§ **Extracted entries**:
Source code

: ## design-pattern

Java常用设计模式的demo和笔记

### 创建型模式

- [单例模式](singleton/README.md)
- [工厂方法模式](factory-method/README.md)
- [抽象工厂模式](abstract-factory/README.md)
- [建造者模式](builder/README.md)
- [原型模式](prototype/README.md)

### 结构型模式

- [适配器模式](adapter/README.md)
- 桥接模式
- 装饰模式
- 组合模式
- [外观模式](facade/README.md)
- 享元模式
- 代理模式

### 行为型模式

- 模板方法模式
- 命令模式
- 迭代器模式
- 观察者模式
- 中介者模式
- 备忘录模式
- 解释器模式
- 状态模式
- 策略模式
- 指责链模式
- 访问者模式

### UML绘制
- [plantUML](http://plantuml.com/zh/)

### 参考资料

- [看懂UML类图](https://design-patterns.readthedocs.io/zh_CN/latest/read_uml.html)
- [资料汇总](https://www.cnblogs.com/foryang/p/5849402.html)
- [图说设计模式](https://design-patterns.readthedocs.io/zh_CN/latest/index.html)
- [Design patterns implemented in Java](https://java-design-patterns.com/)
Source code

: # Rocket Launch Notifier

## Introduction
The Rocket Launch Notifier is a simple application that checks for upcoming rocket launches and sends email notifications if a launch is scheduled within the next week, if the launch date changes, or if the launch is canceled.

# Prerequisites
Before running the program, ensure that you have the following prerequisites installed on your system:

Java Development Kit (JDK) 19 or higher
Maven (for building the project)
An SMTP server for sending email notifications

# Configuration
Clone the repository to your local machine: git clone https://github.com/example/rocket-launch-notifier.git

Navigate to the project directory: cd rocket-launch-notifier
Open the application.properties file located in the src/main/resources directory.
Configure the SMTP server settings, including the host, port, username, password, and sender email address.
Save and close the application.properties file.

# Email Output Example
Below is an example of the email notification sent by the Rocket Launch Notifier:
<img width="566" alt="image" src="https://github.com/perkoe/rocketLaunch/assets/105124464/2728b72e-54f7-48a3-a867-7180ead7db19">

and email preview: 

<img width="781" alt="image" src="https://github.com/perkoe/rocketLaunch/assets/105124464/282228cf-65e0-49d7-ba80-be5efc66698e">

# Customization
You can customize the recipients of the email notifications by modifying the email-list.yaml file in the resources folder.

§ **Work item**:
Determine how many lines of the listing above contain the string "your", and answer with that figure alone.

§ **Expected answer**:
2